Sbagliano, i 5 Stelle, ad avercela con Eugenio Scalfari. Ieri il venerabile fondatore di Repubblica è stato encomiabile nel portare voti al M5S e al “No”. Di fronte a un Alessandro Di Battista che si era preparato per giorni davanti allo specchio per stare calmo e ostentare rispetto nei confronti di un intellettuale, per evitare così il rischio di apparire “il giovane arrogante che non ha rispetto del vecchio maestro”, Scalfari ha condensato in mezz’ora tutti gli stereotipi, i sentito dire e le falsità sui 5 Stelle. In più, seraficamente, ha detto che scrive e telefona di continuo a Renzi per esortarlo a togliere il ballottaggio dall’Italicum, perché altrimenti vincono i grillini e l’Italia muore. Alè. Si è anche intuito che Renzi sia d’accordo con questa idea così illuminata di democrazia, secondo cui sei democratico se operi per far vincere il Pd e sei un criminale se il Pd (a causa peraltro di una legge che si era scritto da solo per far fuori il M5S) perde.

Scalfari, con la sua consueta velocità fantascientifica di esposizione, ha anche – seraficamente – detto che il Sì al referendum è una gran cosa, perché così facendo il nuovo Senato sarà in mano al Pd, che controlla già gran parte delle regioni: avere un Senato democraticamente eletto, lo capite bene, sarebbe davvero populista. Volgare. Per dirla coi salotti buoni di Largo Fochetti: “disdicevole”.

Mentre Di Battista continuava a guardarlo con un mix di “ti rispetto”, “che diavolo stai dicendo Willis” e “continua così che mi fai un gran favore”, Scalfari ha poi parlato delle guerre puniche, di quella volta che cenò con Vercingetorige e di quell’altra volta in cui giocò a bridge con Marx, esortandolo a mostrare Il Capitale a Napolitano prima di pubblicarlo per averne la sacra approvazione. Bei momenti.

Non sono mancati altri grandi sussulti. Ad esempio l’insulto – agile, in scioltezza – a quei milioni di stronzi che hanno votato e votano M5S (“Fate ridere”), la solita litania sul fatto che i 5 Stelle sono tutti comandati da “un comico ricco”, gli accenni a caso a Farage, l’Europa, la sinistra, la Calabria e i fantasmagorici giri “in bicicletta” compiuti per “un anno” da Di Battista.
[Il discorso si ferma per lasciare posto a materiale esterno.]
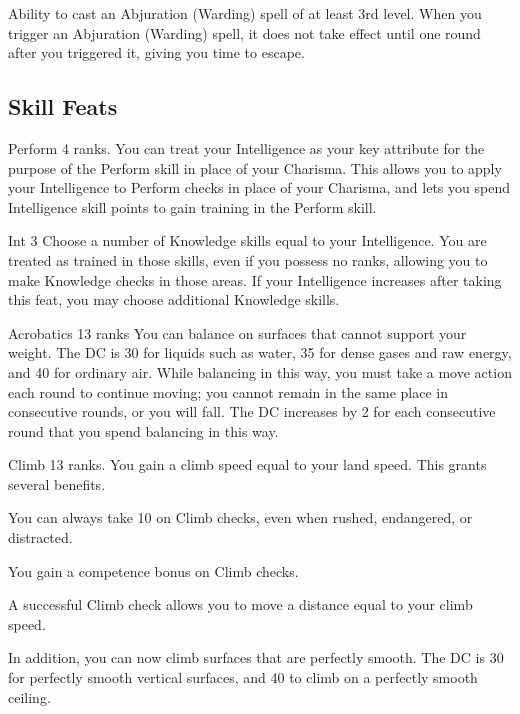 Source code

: \featpre Ability to cast an Abjuration (Warding) spell of at least 3rd level.
\featben When you trigger an Abjuration (Warding) spell, it does not take effect until one round after you triggered it, giving you time to escape.

\subsection{Skill Feats}

\featpre Perform 4 ranks.
\featben You can treat your Intelligence as your key attribute for the purpose of the Perform skill in place of your Charisma. This allows you to apply your Intelligence to Perform checks in place of your Charisma, and lets you spend Intelligence skill points to gain training in the Perform skill.

 Int 3
 Choose a number of Knowledge skills equal to your Intelligence. You are treated as trained in those skills, even if you possess no ranks, allowing you to make Knowledge checks in those areas. If your Intelligence increases after taking this feat, you may choose additional Knowledge skills.

\featpre Acrobatics 13 ranks
\featben You can balance on surfaces that cannot support your weight. The DC is 30 for liquids such as water, 35 for dense gases and raw energy, and 40 for ordinary air. While balancing in this way, you must take a move action each round to continue moving; you cannot remain in the same place in consecutive rounds, or you will fall. The DC increases by 2 for each consecutive round that you spend balancing in this way.

\featpre Climb 13 ranks.
\featben You gain a climb speed equal to your land speed. This grants several benefits. 
\begin{itemize*}
  \item You can always take 10 on Climb checks, even when rushed, endangered, or distracted. 
  \item You gain a  competence bonus on Climb checks.
  \item A successful Climb check allows you to move a distance equal to your climb speed.
\end{itemize*}

In addition, you can now climb surfaces that are perfectly smooth. The DC is 30 for perfectly smooth vertical surfaces, and 40 to climb on a perfectly smooth ceiling.

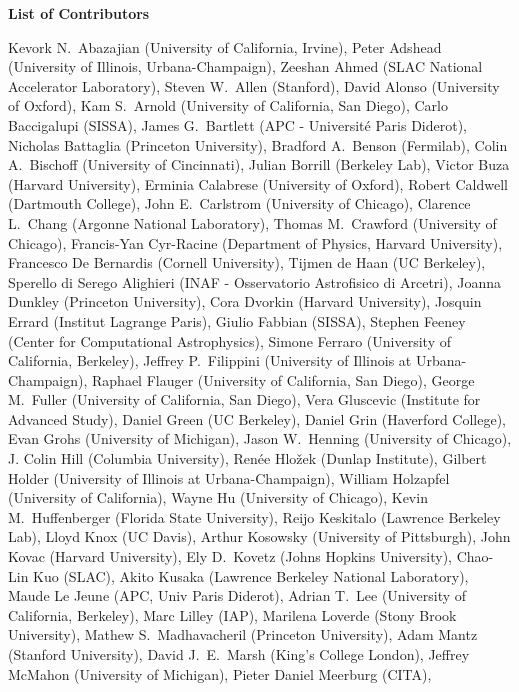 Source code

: \begin{center}
\textbf{List of Contributors}
\end{center}
Kevork N.~Abazajian (University of California, Irvine),
Peter Adshead (University of Illinois, Urbana-Champaign),
Zeeshan Ahmed (SLAC National Accelerator Laboratory),
Steven W.~Allen (Stanford),
David Alonso (University of Oxford),
Kam S.~Arnold (University of California, San Diego),
Carlo Baccigalupi (SISSA),
James G.~Bartlett (APC - Université Paris Diderot),
Nicholas Battaglia (Princeton University),
Bradford A.~Benson (Fermilab),
Colin A.~Bischoff (University of Cincinnati),
Julian Borrill (Berkeley Lab),
Victor Buza (Harvard University),
Erminia Calabrese (University of Oxford),
Robert Caldwell (Dartmouth College),
John E.~Carlstrom (University of Chicago),
Clarence L.~Chang (Argonne National Laboratory),
Thomas M.~Crawford (University of Chicago),
Francis-Yan Cyr-Racine (Department of Physics, Harvard University),
Francesco De Bernardis (Cornell University),
Tijmen de Haan (UC Berkeley),
Sperello di Serego Alighieri (INAF - Osservatorio Astrofisico di Arcetri),
Joanna Dunkley (Princeton University),
Cora Dvorkin (Harvard University),
Josquin Errard (Institut Lagrange Paris),
Giulio Fabbian (SISSA),
Stephen Feeney (Center for Computational Astrophysics),
Simone Ferraro (University of California, Berkeley),
Jeffrey P.~Filippini (University of Illinois at Urbana-Champaign),
Raphael Flauger (University of California, San Diego),
George M.~Fuller (University of California, San Diego),
Vera Gluscevic (Institute for Advanced Study),
Daniel Green (UC Berkeley),
Daniel Grin (Haverford College),
Evan Grohs (University of Michigan),
Jason W.~Henning (University of Chicago),
J. Colin Hill (Columbia University),
Ren\'{e}e Hlo\v{z}ek (Dunlap Institute),
Gilbert Holder (University of Illinois at Urbana-Champaign),
William Holzapfel (University of California),
Wayne Hu (University of Chicago),
Kevin M.~Huffenberger (Florida State University),
Reijo Keskitalo (Lawrence Berkeley Lab),
Lloyd Knox (UC Davis),
Arthur Kosowsky (University of Pittsburgh),
John Kovac (Harvard University),
Ely D.~Kovetz (Johns Hopkins University),
Chao-Lin Kuo (SLAC),
Akito Kusaka (Lawrence Berkeley National Laboratory),
Maude Le Jeune (APC, Univ Paris Diderot),
Adrian T.~Lee (University of California, Berkeley),
Marc Lilley (IAP),
Marilena Loverde (Stony Brook University),
Mathew S.~Madhavacheril (Princeton University),
Adam Mantz (Stanford University),
David J.~E.~Marsh (King's College London),
Jeffrey McMahon (University of Michigan),
Pieter Daniel Meerburg (CITA),
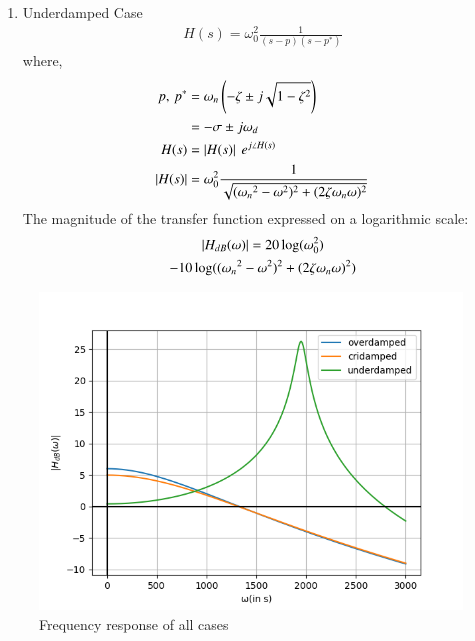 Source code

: \documentclass[journal,12pt,twocolumn]{IEEEtran}
\theoremstyle{remark}
\begin{document}
\begin{enumerate}
    \item Underdamped Case
    \begin{align}
        H(s)=\omega_0^2\frac{1}{(s-p)(s-p^\ast)}
    \end{align}
    where,
    \begin{align}
        p,\,p^\ast &=\omega_n\left(-\zeta \pm j\sqrt{1-\zeta^2}\right)\\
        &= -\sigma\pm j\omega_d\\
        H(s) &= \left\vert H(s)\right\vert\ e^{j\angle{H(s)}}\\
        \left\vert H(s)\right\vert &= \omega_0^2\frac{1}{\sqrt{({\omega_n}^2-\omega^2)^2+(2\zeta\omega_n \omega)^2}}
    \end{align}
    The magnitude of the transfer function expressed on a logarithmic scale:
    \begin{multline}
        \left\vert H_{dB}(\omega)\right\vert = 20\log(\omega_0^2) \\-10\log(({\omega_n}^2-\omega^2)^2+(2\zeta\omega_n \omega)^2)
    \end{multline}
\end{enumerate}
\begin{figure}[!ht]
    \centering
    \includegraphics[width=\columnwidth]{figs/h_db_plot.png}
    \caption{Frequency response of all cases}
\end{figure}
\end{document}
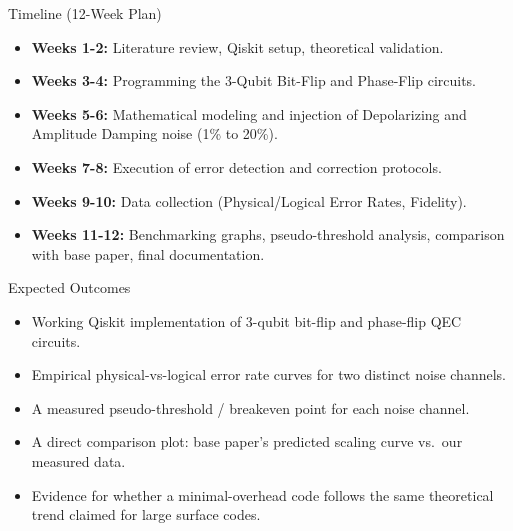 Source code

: \documentclass[aspectratio=169]{beamer}
\begin{document}
\begin{frame}{Timeline (12-Week Plan)}
\begin{itemize}
    \item \textbf{Weeks 1-2:} Literature review, Qiskit setup, theoretical validation.
    \item \textbf{Weeks 3-4:} Programming the 3-Qubit Bit-Flip and Phase-Flip circuits.
    \item \textbf{Weeks 5-6:} Mathematical modeling and injection of Depolarizing and Amplitude Damping noise (1\% to 20\%).
    \item \textbf{Weeks 7-8:} Execution of error detection and correction protocols.
    \item \textbf{Weeks 9-10:} Data collection (Physical/Logical Error Rates, Fidelity).
    \item \textbf{Weeks 11-12:} Benchmarking graphs, pseudo-threshold analysis, comparison with base paper, final documentation.
\end{itemize}
\end{frame}
\begin{frame}{Expected Outcomes}
\begin{itemize}
    \item Working Qiskit implementation of 3-qubit bit-flip and phase-flip QEC circuits.
    \item Empirical physical-vs-logical error rate curves for two distinct noise channels.
    \item A measured pseudo-threshold / breakeven point for each noise channel.
    \item A direct comparison plot: base paper's predicted scaling curve vs.\ our measured data.
    \item Evidence for whether a minimal-overhead code follows the same theoretical trend claimed for large surface codes.
\end{itemize}
\end{frame}
\end{document}
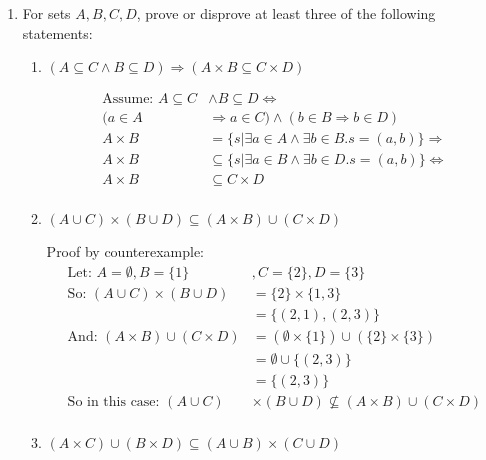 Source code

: \documentclass[10pt,\jkfside,a4paper]{article}
\begin{document}
\begin{enumerate}
\item For sets $A, B, C, D$, prove or disprove at least three of the following statements:

\begin{enumerate}

\item $(A \subseteq C \wedge B \subseteq D) \Longrightarrow (A \times B \subseteq C \times D)$

\begin{equation}
\begin{split}
\text{Assume: } A \subseteq C &\wedge B \subseteq D \Longleftrightarrow\\
				(a \in A &\Longrightarrow a \in C) \wedge (b \in B \Longrightarrow b \in D)\\
A \times B &= \{s| \exists a \in A \wedge \exists b \in B. s = (a, b)\} \Longrightarrow\\
A \times B &\subseteq \{s| \exists a \in B \wedge \exists b \in D. s = (a, b)\}\Longleftrightarrow\\
A \times B &\subseteq C \times D\\
\end{split}
\end{equation}

\item $(A \cup C) \times (B \cup D) \subseteq (A \times B) \cup (C \times D)$

Proof by counterexample:
\begin{equation}
\begin{split}
\text{Let: } A = \emptyset, B = \{1\}&, C = \{2\}, D = \{3\}\\
\text{So: } (A \cup C) \times (B \cup D) &= \{2\} \times \{1, 3\} \\
										 &= \{(2, 1), (2, 3)\}\\
\text{And: } (A \times B) \cup (C \times D) &= (\emptyset \times \{1\}) \cup (\{2\} \times \{3\})\\
											&= \emptyset \cup \{(2, 3)\}\\
											&= \{(2, 3)\}\\
\text{So in this case: } (A \cup C) &\times (B \cup D) \nsubseteq (A \times B) \cup (C \times D)\\
\end{split}
\end{equation}

\item $(A \times C) \cup (B \times D) \subseteq (A \cup B) \times (C \cup D)$


\end{enumerate}
\end{enumerate}
\end{document}
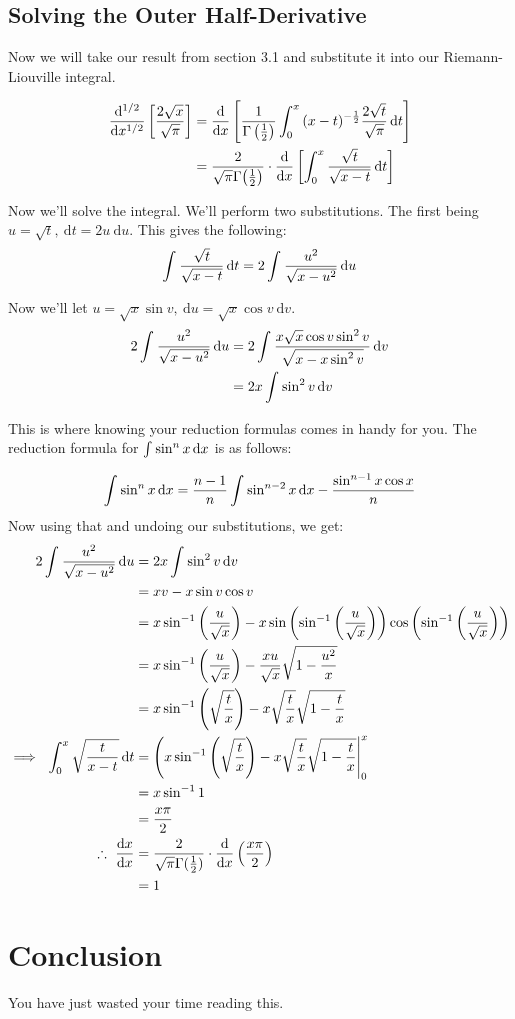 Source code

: \documentclass[a4paper, twoside]{article}
\renewcommand{\d}{\mathrm{d}}
\begin{document}
\subsection{Solving the Outer Half-Derivative}
Now we will take our result from section 3.1 and substitute it into our Riemann-Liouville integral.

\begin{align*}
    \ndiff{1/2}{}{x}\left[\frac{2\sqrt{x}}{\sqrt{\pi}}\right] &= \diff{}{x}\left[ \frac{1}{\Gamma\left(\frac{1}{2}\right)} \Int{0}{x}{(x-t)^{-\frac{1}{2}}\frac{2\sqrt{t}}{\sqrt{\pi}}}{t}\right]\\
    &=\frac{2}{\sqrt{\pi}\Gamma{\left(\frac{1}{2}\right)}}\cdot\diff{}{x}\left[ \Int{0}{x}{\frac{\sqrt{t}}{\sqrt{x-t}}}{t} \right]
\end{align*}

Now we'll solve the integral. We'll perform two substitutions. The first being \(u=\sqrt{t}, \ \d t=2u\ \d u\). This gives the following:
\[
    \Int{}{}{\frac{\sqrt{t}}{\sqrt{x-t}}}{t}=2\Int{}{}{\frac{u^2}{\sqrt{x-u^2}}}{u}
\]

Now we'll let \(u=\sqrt{x}\sin{v}, \ \d u =\sqrt{x}\cos{v} \ \d v\).
\begin{align*}
    2\Int{}{}{\frac{u^2}{\sqrt{x-u^2}}}{u}&=2\Int{}{}{\frac{
    x\sqrt{x}\cos{v}\sin^2{v}
    }{
    \sqrt{x-x\sin^2{v}}
    }}{v}\\
    &=2x\Int{}{}{\sin^2{v}}{v}
\end{align*}

This is where knowing your reduction formulas comes in handy for you. The reduction formula for $\Int{}{}{\sin^n{x}}{x}$ is as follows:

\[
    \Int{}{}{\sin^n{x}}{x}=\frac{n-1}{n}\Int{}{}{\sin^{n-2}x}{x}-\frac{\sin^{n-1}x\cos{x}}{n}
\]
Now using that and undoing our substitutions, we get:
\begin{align*}
    2\Int{}{}{\frac{u^2}{\sqrt{x-u^2}}}{u}&=2x\Int{}{}{\sin^2{v}}{v}\\
    &=xv-x\sin{v}\cos{v}\\
    &=x\sin^{-1}\left( \frac{u}{\sqrt{x}} \right)-x\sin\left( \sin^{-1}\left( \frac{u}{\sqrt{x}} \right) \right)\cos\left({\sin^{-1}\left( \frac{u}{\sqrt{x}} \right)}\right)\\
    &=x\sin^{-1}\left( \frac{u}{\sqrt{x}} \right)-\frac{xu}{\sqrt{x}}\sqrt{1-\frac{u^2}{x}}\\
    &=x\sin^{-1}\left( \sqrt{\frac{t}{x}} \right) -x\sqrt{\frac{t}{x}}\sqrt{1-\frac{t}{x}}\\
    \implies \ \Int{0}{x}{\sqrt{\frac{t}{x-t}}}{t}&=\evalone{x\sin^{-1}\left( \sqrt{\frac{t}{x}} \right) -x\sqrt{\frac{t}{x}}\sqrt{1-\frac{t}{x}}}{0}{x}\\
    &=x\sin^{-1}{1}\\
    &=\frac{x\pi}{2}\\
    \therefore \ \diff{x}{x}&=\frac{2}{\sqrt{\pi}\Gamma{(\frac{1}{2})}}\cdot\diff{}{x}\left(\frac{x\pi}{2}\right)\\
    &=1
\end{align*}

\newpage

\section{Conclusion}
You have just wasted your time reading this.
\end{document}
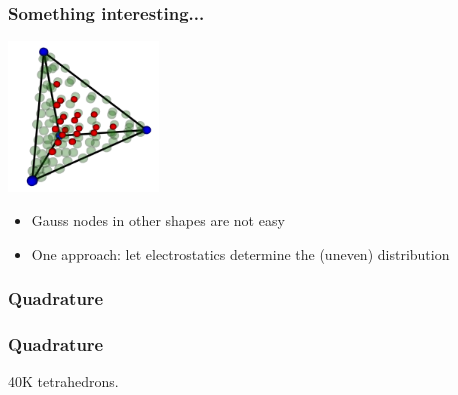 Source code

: \documentclass[10pt]{beamer}
\begin{document}
\begin{frame}
\frametitle{Something interesting...}
  \begin{center}
  \includegraphics[height=4cm]{./figs/tet}
  \end{center}
\begin{itemize}
  \item Gauss nodes in other shapes are not easy
  \item One approach: let electrostatics determine the (uneven) distribution
\end{itemize}
\end{frame}
\begin{frame}
\frametitle{Quadrature}
\begin{center}
\end{center}
\end{frame}
\begin{frame}
\frametitle{Quadrature}
\begin{center}
\end{center}
40K tetrahedrons.
\end{frame}
\end{document}
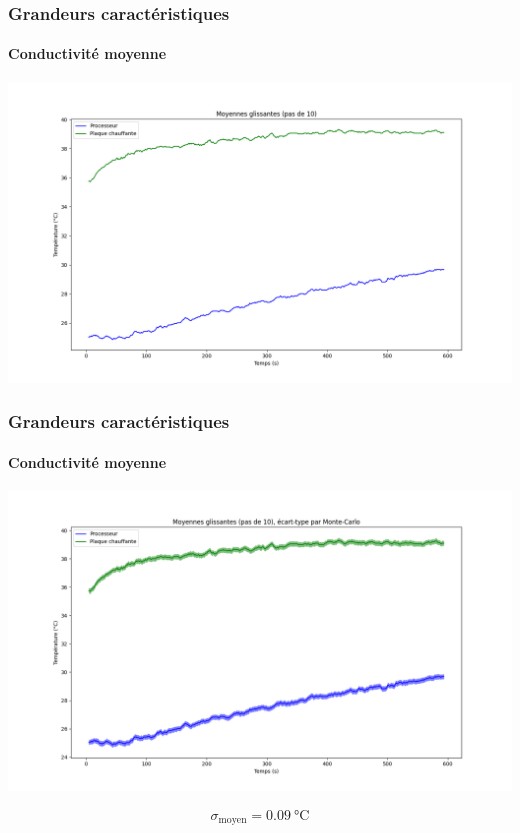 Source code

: \documentclass[a4paper,11pt]{beamer}
\newcommand{\cel}{\degreeCelsius}
\begin{document}
\begin{frame}
    \frametitle{Grandeurs caractéristiques}
    \framesubtitle{Conductivité moyenne}

    \includegraphics[width=\textwidth]{moyennes_glissantes.png}
\end{frame}

\begin{frame}
    \frametitle{Grandeurs caractéristiques}
    \framesubtitle{Conductivité moyenne}

    \includegraphics[width=\textwidth]{moyennes_glissantes_monte_carlo.png}

    $$\sigma_\text{moyen} = \SI{0,09}{\cel}$$
\end{frame}
\end{document}
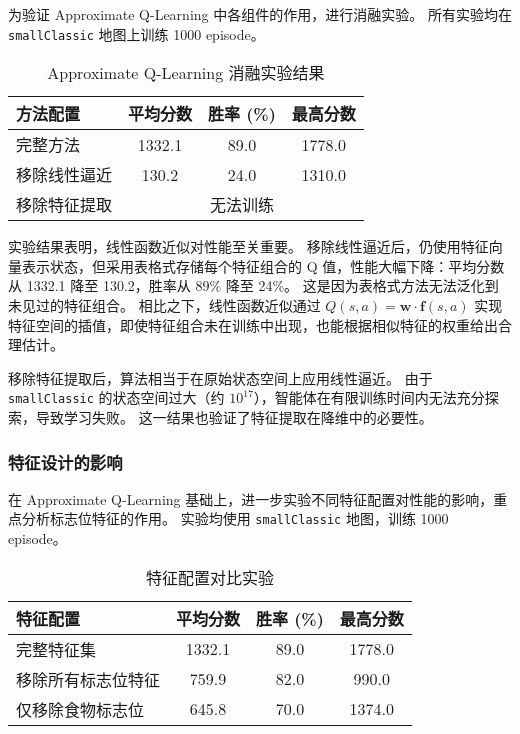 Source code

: 为验证 Approximate Q-Learning 中各组件的作用，进行消融实验。
所有实验均在 \texttt{smallClassic} 地图上训练 1000 episode。

\begin{table}[h]
    \renewcommand{\arraystretch}{1.5}
    \setlength{\tabcolsep}{10pt}
    \centering
    \caption{Approximate Q-Learning 消融实验结果}
    \small
    \begin{tabular}{lccc}
        \toprule
        \textbf{方法配置} & \textbf{平均分数} & \textbf{胜率 (\%)} & \textbf{最高分数} \\
        \midrule
        完整方法 & 1332.1 & 89.0 & 1778.0 \\
        移除线性逼近 & 130.2 & 24.0 & 1310.0 \\
        移除特征提取 & \multicolumn{3}{c}{无法训练} \\
        \bottomrule
    \end{tabular}
    \label{tab:ablation_approx_q}
\end{table}

实验结果表明，线性函数近似对性能至关重要。
移除线性逼近后，仍使用特征向量表示状态，但采用表格式存储每个特征组合的 Q 值，性能大幅下降：平均分数从 1332.1 降至 130.2，胜率从 89\% 降至 24\%。
这是因为表格式方法无法泛化到未见过的特征组合。
相比之下，线性函数近似通过 $Q(s,a) = \mathbf{w} \cdot \mathbf{f}(s,a)$ 实现特征空间的插值，即使特征组合未在训练中出现，也能根据相似特征的权重给出合理估计。

移除特征提取后，算法相当于在原始状态空间上应用线性逼近。
由于 \texttt{smallClassic} 的状态空间过大（约 $10^{17}$），智能体在有限训练时间内无法充分探索，导致学习失败。
这一结果也验证了特征提取在降维中的必要性。

\subsubsection{特征设计的影响}

在 Approximate Q-Learning 基础上，进一步实验不同特征配置对性能的影响，重点分析标志位特征的作用。
实验均使用 \texttt{smallClassic} 地图，训练 1000 episode。

\begin{table}[h]
    \renewcommand{\arraystretch}{1.5}
    \setlength{\tabcolsep}{8pt}
    \centering
    \caption{特征配置对比实验}
    \small
    \begin{tabular}{lccc}
        \toprule
        \textbf{特征配置} & \textbf{平均分数} & \textbf{胜率 (\%)} & \textbf{最高分数} \\
        \midrule
        完整特征集 & 1332.1 & 89.0 & 1778.0 \\
        移除所有标志位特征 & 759.9 & 82.0 & 990.0 \\
        仅移除食物标志位 & 645.8 & 70.0 & 1374.0 \\
        \bottomrule
    \end{tabular}
    \label{tab:ablation_features}
\end{table}

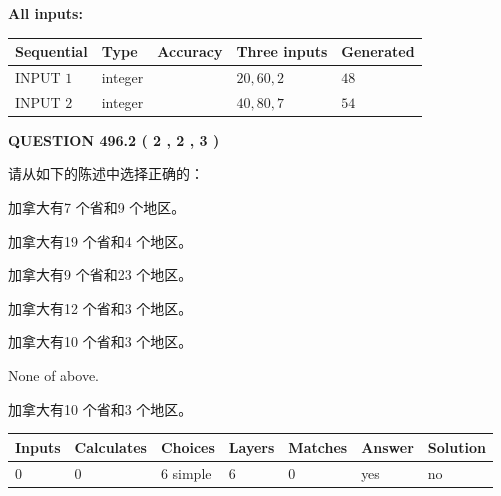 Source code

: \documentclass{ctexart}
\begin{document}
   
   
   
\noindent\vspace{0.1in}\hspace{-0.08in} {\textbf{\Large{All inputs: }}}
   
   
  
  
\noindent\begin{tabular}{|l|l|l|l|l|}
\hline
 Sequential & Type & Accuracy & Three inputs & Generated \\ 
\hline
 
 
  INPUT $  1 $ & integer &  & $
 20
 , 
 60
 , 
 2
 $ & $ 48 $ 
 \\  \hline  
 
 
  INPUT $  2 $ & integer &  & $
 40
 , 
 80
 , 
 7
 $ & $ 54 $ 
 \\  \hline  
 \end{tabular}
   
   
  
\vspace{0.2in}
  
{\textbf{\Large{QUESTION
496.2 
 ( 2 , 2 , 3 )
}}}
  
  
请从如下的陈述中选择正确的：
 
 
加拿大有7 个省和9 个地区。
 
 
加拿大有19 个省和4 个地区。
 
 
加拿大有9 个省和23 个地区。
 
 
加拿大有12 个省和3 个地区。
 
 
加拿大有10 个省和3 个地区。
 
 
 None of above.
 
 
\noindent{}
 
 
加拿大有10 个省和3 个地区。
 
 
\noindent{}
 
 
   
   
   
   
\noindent\begin{tabular}{|l|l|l|l|l|l|l|}
 \hline
Inputs & Calculates & Choices & Layers & Matches & Answer & Solution \\ \hline
 0  & 
 0  & 
 6
  simple  
  & 
 6  & 
 0  & 
  yes & 
  no 
  \\ \hline
 \end{tabular}
   
\end{document}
Scalfari, nella sua infinita democrazia, parlava ogni volta mezz’ora esigendo il silenzio, mentre non appena parlava Di Battista era solo “un gran parlatore” (cioè un parolaio) che si poteva tranquillamente interrompere (“Taccia e mi faccia parlare”). Un’altra prova del suo gran concetto di democrazia, più o meno così riassumibile: “Noi siamo i buoni e possiamo fare quello che ci pare, voi siete populisti deficienti quindi sukate”. Vamos.

Perla finale l’esortazione di Scalfari a Di Battista: “Perché non ha scelto la sinistra? Ad esempio Berlinguer?”. Forse perché Berlinguer è morto quando Di Battista aveva sei anni, e forse perché dopo Berlinguer la sinistra è diventata quel che è diventata. Fino a non diventare niente: cioè Renzi.

In neanche un’ora, Scalfari ha riassunto tutti i motivi per cui i renzini non toglieranno neanche mezzo voto ai grillini, casomai viceversa. I 5 Stelle dovrebbero proprio ringraziarlo. E secondo me, dopo la puntata, Di Battista l’ha fatto davvero.

P.S. Dopo Otto e mezzo, a Piazzapulita c’era la Boschi. In quel salotto, e in generale in tivù, non la si vedeva da un po’. E’ stata bravissima: 3,73% di share, ovvero la prova peggiore di un (ottimo) programma che quest’anno sta andando bene. Maria Elena, ormai, è una garanzia: quel che tocca, le somiglia.